I recently just built a home server out of curiosity and wanted to experiment with different tech.
 
Here are my hardware specs:
CPU: AMD 8700G
GPU: Gigabyte RTX 4060 Ti (The only one I found that can fit in the case, also powerful enough for my use case)
Motherboard: msi mpg b650i edge wifi
Memory: G.Skilll Flare X5 Series DDR5 32GB *2
PSU: Cooler Master V850 SFX Gold
Bootdrive: Samsung 980 Pro 1TB
Hard Drive: Seagate IronWolf Pro 12 TB
Case: JONSBO N3
 
The software I am running/ planning to run:
Proxmox as the hypervisor OS
TrueNAS (Thinking about switching to Unraid)
Ubuntu 22.04 Server
Windows 11 pro.
 
Here are my use cases:
Truenas (or Unraid) for storage. I am running RAIDZ2 right now and don't like the expandability TrueNAS offers.
Ubuntu to run pihole, vpn service, website hosting, and probably some others.
Windows 11 Pro (passthrough GPU to this) runs Plex and games to stream to my Steam deck via a Steam link or directly display on TV.
 
Here are the problems I am currently facing:
  1. TrueNAS cannot perform SMART scans because some instructions are missing.
  2. TrueNAS gives about 20 checksum errors on all drives each day.
 
Here are my thoughts on what may cause errors:
  1. I am not running ECC memory. I've read many posts saying the importance of ECC to ZFS, but there are also a lot of posts saying it's not an issue.
  2. I turned AMD expo on, and the overclock is causing the error bits.
 
I want to fix these issues as well as maybe switch to Unraid as it offers to expand my storage drive by drive without TrueNAS's pool and dataset complications. Any idea if ECC is actually necessary? I don't mind redoing my build, but I want to avoid it if AMD Expo is the primary issue. I also suspect it's because I am booting using bios instead of UEFI. Will that be an issue?
Link to comment
Share on other sites

Link to post
Share on other sites

9 hours ago, MikeZ18 said:
  • TrueNAS cannot perform SMART scans because some instructions are missing.
  • TrueNAS gives about 20 checksum errors on all drives each day.

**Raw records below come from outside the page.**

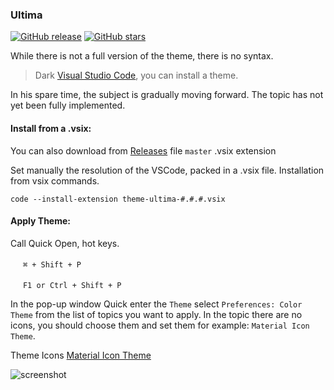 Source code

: ### Ultima 
[![GitHub release](https://img.shields.io/github/release/custapp/theme-ultima.svg?style=flat-square)](https://github.com/custapp/theme-ultima/releases)
[![GitHub stars](https://img.shields.io/github/stars/custapp/theme-ultima.svg?style=social&label=Star)](https://github.com/custapp/theme-ultima)

While there is not a full version of the theme, there is no syntax. 

> Dark [Visual Studio Code](https://code.visualstudio.com/), you can install a theme.

In his spare time, the subject is gradually moving forward.
The topic has not yet been fully implemented.

#### Install from a .vsix:
You can also download from [Releases](https://github.com/custapp/theme-ultima/releases) file `master` .vsix extension

Set manually the resolution of the VSCode, packed in a .vsix file.
Installation from vsix commands.

`code --install-extension theme-ultima-#.#.#.vsix`

#### Apply Theme:
Call Quick Open, hot keys.

<img src="https://developer.apple.com/favicon.ico" width=16 height=16/> `⌘ + Shift + P`

<img src="https://www.microsoft.com/favicon.ico" width=16 height=16/> `F1 or Ctrl + Shift + P`

In the pop-up window Quick enter the `Theme` select `Preferences: Color Theme` from the list of topics you want to apply.
In the topic there are no icons, you should choose them and set them for example: `Material Icon Theme`.

Theme Icons [Material Icon Theme](https://marketplace.visualstudio.com/items?itemName=PKief.material-icon-theme)

![screenshot](https://raw.githubusercontent.com/custapp/theme-ultima/master/screenshot.png)
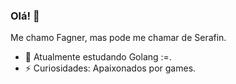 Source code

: ### Olá! 👋
Me chamo Fagner, mas pode me chamar de Serafin.

- 🌱 Atualmente estudando Golang :=.
- ⚡ Curiosidades: Apaixonados por games.
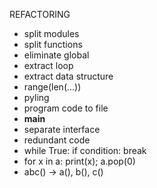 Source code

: REFACTORING
- split modules
- split functions
- eliminate global
- extract loop
- extract data structure
- range(len(...))
- pyling
- program code to file
- __main__
- separate interface
- redundant code
- while True: if condition: break
- for x in a: print(x); a.pop(0)
- abc() -> a(), b(), c()
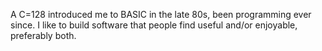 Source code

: A C=128 introduced me to BASIC in the late 80s, been programming ever since. I like to build software that people find useful and/or enjoyable, preferably both.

In TrueNAS, although having the package smartmontools installed out-of-the-box, the executable smartctl does weirdly not exist, and therefore cannot be run manually. Alternatively, you may dig into the kernel log by sudo-ing journalctl | grep "smartd" | grep "Any_SMART_Attribute"; each time any changes of SMART attributes take place, a report will be recorded in that log. I checked out my server's logs by running journalctl | grep "smartd" | grep "CRC", and found no reports; this means no CRC checksum errors have ever been reported since first boot-up of TrueNAS (about 2 months ago), albeit without ECC functionality. (Specs: Pentium G4600 with 8 GB of non-ECC RAM)

Also, the DDR5 "non-ECC" kits actually have some forms of on-die ECC, and would therefore not be the issue here.

 

Your findings may, therefore, indicate other hardware issues such as, most likely, bad cables.🤔

Link to comment
Share on other sites

Link to post
Share on other sites

14 hours ago, MikeZ18 said:
Hi LTT Form.
I came and seek the wisdom of this community again.
I recently just built a home server out of curiosity and wanted to experiment with different tech.
 
Here are my hardware specs:
CPU: AMD 8700G
GPU: Gigabyte RTX 4060 Ti (The only one I found that can fit in the case, also powerful enough for my use case)
Motherboard: msi mpg b650i edge wifi
Memory: G.Skilll Flare X5 Series DDR5 32GB *2
PSU: Cooler Master V850 SFX Gold
Bootdrive: Samsung 980 Pro 1TB
Hard Drive: Seagate IronWolf Pro 12 TB
Case: JONSBO N3
 
The software I am running/ planning to run:
Proxmox as the hypervisor OS
TrueNAS (Thinking about switching to Unraid)
Ubuntu 22.04 Server
Windows 11 pro.
 
Here are my use cases:
Truenas (or Unraid) for storage. I am running RAIDZ2 right now and don't like the expandability TrueNAS offers.
Ubuntu to run pihole, vpn service, website hosting, and probably some others.
Windows 11 Pro (passthrough GPU to this) runs Plex and games to stream to my Steam deck via a Steam link or directly display on TV.
 
Here are the problems I am currently facing:
  1. TrueNAS cannot perform SMART scans because some instructions are missing.
  2. TrueNAS gives about 20 checksum errors on all drives each day.
 
Here are my thoughts on what may cause errors:
  1. I am not running ECC memory. I've read many posts saying the importance of ECC to ZFS, but there are also a lot of posts saying it's not an issue.
  2. I turned AMD expo on, and the overclock is causing the error bits.
 
I want to fix these issues as well as maybe switch to Unraid as it offers to expand my storage drive by drive without TrueNAS's pool and dataset complications. Any idea if ECC is actually necessary? I don't mind redoing my build, but I want to avoid it if AMD Expo is the primary issue. I also suspect it's because I am booting using bios instead of UEFI. Will that be an issue?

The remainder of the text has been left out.